Twenty-five hundred colonists are unexpectedly stranded with a low-level technology, hiding from a deadly alien coalition and endangered by unidentified predators at their back doors. The politics are insane: who would drop their own people into this situation? Answer: the Colonial Union.
As we already know from the previous books, OLD MAN'S WAR and THE GHOST BRIGADES, the Colonial Union has a stranglehold on the information it provides to humanity. We have seen the CU unscrupulously maneuvering enemy alien species. Its motives are questionable. John's task is to save humanity again, this time by doing some first class political maneuvering of his own, and doing it without losing his integrity.

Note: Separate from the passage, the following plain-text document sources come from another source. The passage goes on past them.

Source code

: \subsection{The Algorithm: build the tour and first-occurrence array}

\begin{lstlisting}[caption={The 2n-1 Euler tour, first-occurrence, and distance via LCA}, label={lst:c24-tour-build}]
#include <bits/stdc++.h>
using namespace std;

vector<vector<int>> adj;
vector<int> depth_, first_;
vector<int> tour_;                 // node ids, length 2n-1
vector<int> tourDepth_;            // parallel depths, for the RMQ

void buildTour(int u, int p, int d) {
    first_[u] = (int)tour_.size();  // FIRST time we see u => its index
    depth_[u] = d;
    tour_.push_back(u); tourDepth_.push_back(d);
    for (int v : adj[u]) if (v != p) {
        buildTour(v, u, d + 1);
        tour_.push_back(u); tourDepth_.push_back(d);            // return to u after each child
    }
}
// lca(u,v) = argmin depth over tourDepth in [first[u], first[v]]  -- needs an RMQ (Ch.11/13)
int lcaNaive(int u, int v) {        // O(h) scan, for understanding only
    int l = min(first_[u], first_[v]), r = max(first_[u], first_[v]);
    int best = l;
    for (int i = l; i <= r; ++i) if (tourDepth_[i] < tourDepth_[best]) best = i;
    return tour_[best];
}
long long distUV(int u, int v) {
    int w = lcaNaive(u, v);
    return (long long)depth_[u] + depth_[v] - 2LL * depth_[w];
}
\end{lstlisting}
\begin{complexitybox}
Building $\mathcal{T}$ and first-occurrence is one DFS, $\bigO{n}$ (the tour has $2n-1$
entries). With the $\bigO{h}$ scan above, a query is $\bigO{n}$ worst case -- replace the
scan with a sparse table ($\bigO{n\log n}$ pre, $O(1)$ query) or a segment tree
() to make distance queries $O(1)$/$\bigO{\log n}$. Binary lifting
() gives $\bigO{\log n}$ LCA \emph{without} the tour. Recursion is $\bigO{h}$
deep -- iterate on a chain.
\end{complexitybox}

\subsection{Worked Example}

THE LAST COLONY covers different territory from OLD MAN'S WAR and THE GHOST BRIGADES. This time we aren't going along on high-adrenaline raids and platoon infiltrations. What we see are the details of colonization, certainly not as exciting as military action. It makes for a slower start. Then comes revelation, and explosions of a different character.
Author John Scalzi can really think out of the box! Each book of this trilogy breaks new ground. In THE LAST COLONY, the Perrys' clever solution to the threat to humanity leaves one with the kind of satisfaction we get from seeing things, at last, go right.